Dernier paramètre, le financement du reliquat : sur le cas type à Louvilliers-lès-Perche, le reste à charge d'un ménage très modeste ressort à 6 000 € après aide ANAH et prise en charge de l'accompagnement. Étalé sur quinze ans en éco-prêt à taux zéro, cela représente de l'ordre de 35 € par mois, à comparer aux 1 770 € d'économie annuelle attendue sur la facture d'énergie.
La lecture du parc complète l'analyse : un bassin de travaux structuré autour de CC des Forêts du Perche, environ 67 logements occupés par leur propriétaire, de l'ordre de 75 maisons individuelles. Ce volume ne préjuge d'aucune éligibilité individuelle : il indique seulement où se concentrent, à Louvilliers-lès-Perche, les situations où le scénario décrit sur cette page a le plus de chances d'être pertinent.

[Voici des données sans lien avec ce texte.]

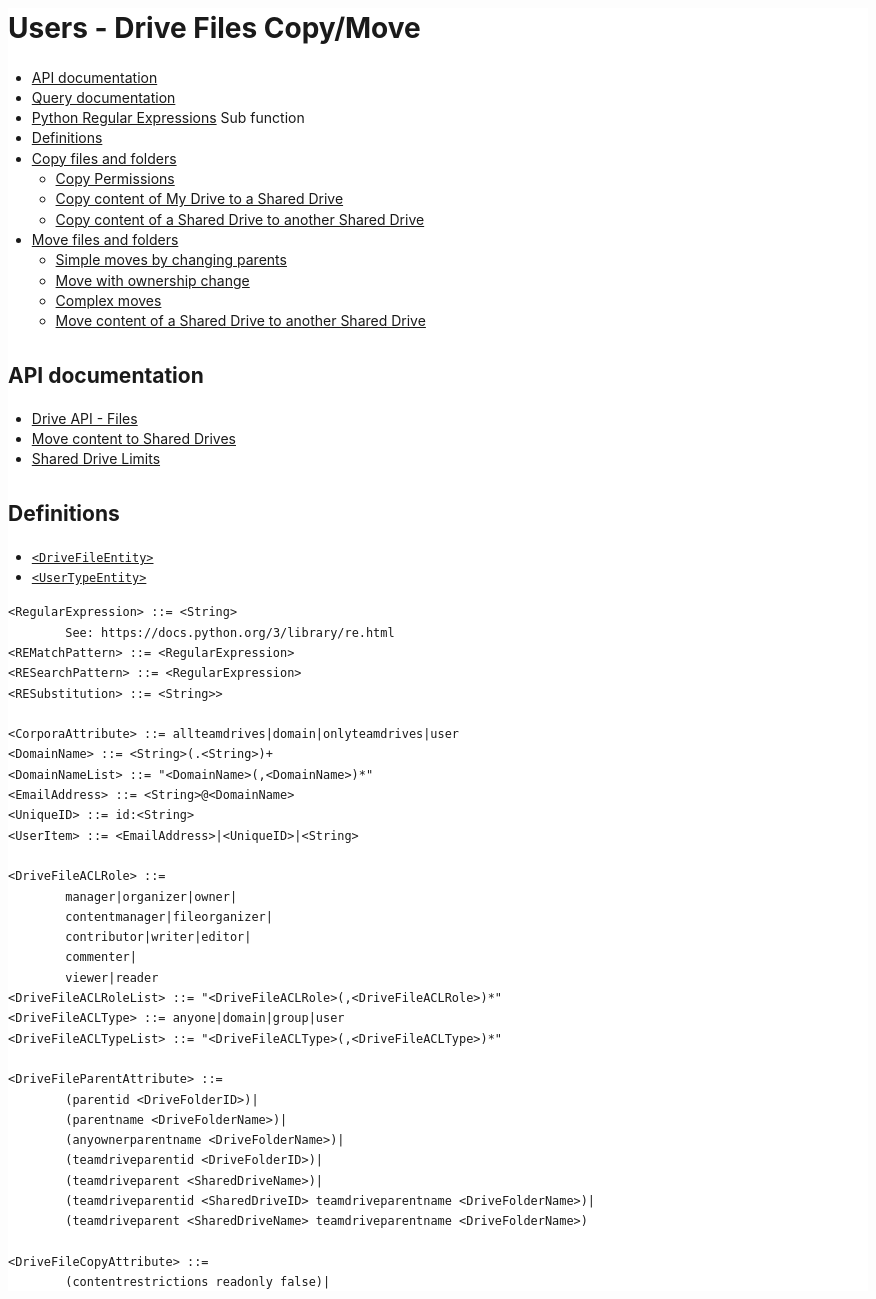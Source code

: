 # Users - Drive Files Copy/Move
- [API documentation](#api-documentation)
- [Query documentation](Users-Drive-Query)
- [Python Regular Expressions](Python-Regular-Expressions) Sub function
- [Definitions](#definitions)
- [Copy files and folders](#copy-files-and-folders)
  - [Copy Permissions](#copy-permissions)
  - [Copy content of My Drive to a Shared Drive](#copy-content-of-my-drive-to-a-shared-drive)
  - [Copy content of a Shared Drive to another Shared Drive](#copy-content-of-a-shared-drive-to-another-shared-drive)
- [Move files and folders](#move-files-and-folders)
  - [Simple moves by changing parents](#simple-moves-by-changing-parents)
  - [Move with ownership change](#move-with-ownership-change)
  - [Complex moves](#complex-moves)
  - [Move content of a Shared Drive to another Shared Drive](#move-content-of-a-shared-drive-to-another-shared-drive)

## API documentation
* [Drive API - Files](https://developers.google.com/drive/api/v3/reference/files)
* [Move content to Shared Drives](https://support.google.com/a/answer/7374057)
* [Shared Drive Limits](https://support.google.com/a/users/answer/7338880)

## Definitions
* [`<DriveFileEntity>`](Drive-File-Selection)
* [`<UserTypeEntity>`](Collections-of-Users)

```
<RegularExpression> ::= <String>
        See: https://docs.python.org/3/library/re.html
<REMatchPattern> ::= <RegularExpression>
<RESearchPattern> ::= <RegularExpression>
<RESubstitution> ::= <String>>

<CorporaAttribute> ::= allteamdrives|domain|onlyteamdrives|user
<DomainName> ::= <String>(.<String>)+
<DomainNameList> ::= "<DomainName>(,<DomainName>)*"
<EmailAddress> ::= <String>@<DomainName>
<UniqueID> ::= id:<String>
<UserItem> ::= <EmailAddress>|<UniqueID>|<String>

<DriveFileACLRole> ::=
        manager|organizer|owner|
        contentmanager|fileorganizer|
        contributor|writer|editor|
        commenter|
        viewer|reader
<DriveFileACLRoleList> ::= "<DriveFileACLRole>(,<DriveFileACLRole>)*"
<DriveFileACLType> ::= anyone|domain|group|user
<DriveFileACLTypeList> ::= "<DriveFileACLType>(,<DriveFileACLType>)*"

<DriveFileParentAttribute> ::=
        (parentid <DriveFolderID>)|
        (parentname <DriveFolderName>)|
        (anyownerparentname <DriveFolderName>)|
        (teamdriveparentid <DriveFolderID>)|
        (teamdriveparent <SharedDriveName>)|
        (teamdriveparentid <SharedDriveID> teamdriveparentname <DriveFolderName>)|
        (teamdriveparent <SharedDriveName> teamdriveparentname <DriveFolderName>)

<DriveFileCopyAttribute> ::=
        (contentrestrictions readonly false)|
```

À l'échelle intercommunale, à Louvilliers-lès-Perche relève de CC des Forêts du Perche. Les permanences France Rénov' de ce périmètre instruisent les demandes portant sur l'isolation du plancher bas et recensent les aides locales cumulables, qui viennent en déduction du reste à charge calculé plus haut.
Le choix du scénario change l'assiette : à Louvilliers-lès-Perche, elle passe de 30 000 € HT à deux classes à 40 000 € HT dès trois classes. Avec le plancher bas chiffré autour de 3 000 €, l'arbitrage consiste à vérifier si le poste complémentaire nécessaire pour franchir la troisième classe coûte moins que le supplément d'aide qu'il déclenche.
Exigence opposable à Louvilliers-lès-Perche : R ≥ 3 m².K/W en sous-face sur local non chauffé. Elle doit figurer sur le devis initial, pas seulement sur la facture. Un dossier de l'isolation du plancher bas qui en fait l'économie s'expose à un refus de prise en charge, l'aide comme le CEE s'appuyant sur ce critère.
À la réception à Louvilliers-lès-Perche, le document déterminant est le contrôle de continuité en périphérie. Il conditionne le versement du solde de l'aide, dont le montant maximal atteint 32 000 € pour un ménage très modeste et 18 000 € pour un ménage intermédiaire sur l'assiette de 40 000 € HT.
Le gain se calcule, il ne s'annonce pas : l'isolation du plancher bas traite 7 à 12 % du besoin. Appliqué au cas de référence à Louvilliers-lès-Perche, en zone H1b, cela ramène 2 100 à 3 600 kWh par an, valorisés 226 € à 387 € au tarif conventionnel 2026.
Dans l'ordonnancement du chantier à Louvilliers-lès-Perche, l'isolation du plancher bas mobilise un isolateur intervenant en sous-sol pendant deux à quatre jours. Cette durée se cale entre l'audit préalable et la mise en service du générateur : la déplacer en fin de chantier oblige presque toujours à reprendre des interfaces déjà refermées.
Pourquoi la même solution ne se classe pas au même rang partout : à Louvilliers-lès-Perche relève de la zone H1b, dont la base conventionnelle atteint 250 kWh/m²/an. Le temps de retour de l'isolation du plancher bas s'en trouve mécaniquement raccourci par rapport aux zones plus douces.